=== Begin Enclosure ===

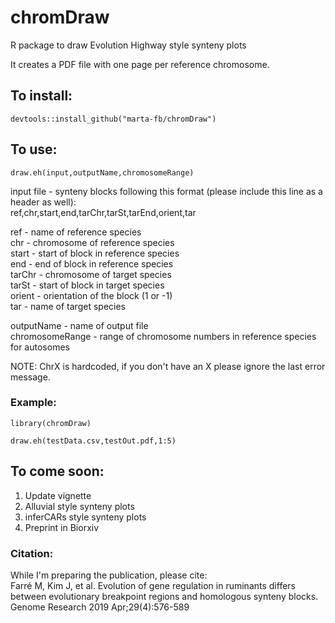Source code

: # chromDraw
R package to draw Evolution Highway style synteny plots

It creates a PDF file with one page per reference chromosome.

## To install:
`devtools::install_github("marta-fb/chromDraw")`

## To use:

`draw.eh(input,outputName,chromosomeRange)`

input file - synteny blocks following this format (please include this line as a header as well):  
  ref,chr,start,end,tarChr,tarSt,tarEnd,orient,tar
  
  ref - name of reference species  
  chr - chromosome of reference species   
  start - start of block in reference species  
  end - end of block in reference species  
  tarChr - chromosome of target species  
  tarSt - start of block in target species  
  orient - orientation of the block (1 or -1)  
  tar - name of target species  

outputName - name of output file   
chromosomeRange - range of chromosome numbers in reference species for autosomes

NOTE: ChrX is hardcoded, if you don't have an X please ignore the last error message.

### Example:  
`library(chromDraw)`

`draw.eh(testData.csv,testOut.pdf,1:5)`

## To come soon:

1. Update vignette
2. Alluvial style synteny plots
3. inferCARs style synteny plots
4. Preprint in Biorxiv

### Citation:
While I'm preparing the publication, please cite:  
Farré M, Kim J, et al. Evolution of gene regulation in ruminants differs between evolutionary breakpoint regions and homologous synteny blocks. Genome Research 2019 Apr;29(4):576-589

=== End Enclosure ===

● **REQUIRED ACTION**
Wherever the string "please" appears in the data above, report the whole line.

● **TASK RESPONSE**
input file - synteny blocks following this format (please include this line as a header as well):  
NOTE: ChrX is hardcoded, if you don't have an X please ignore the last error message.
While I'm preparing the publication, please cite:  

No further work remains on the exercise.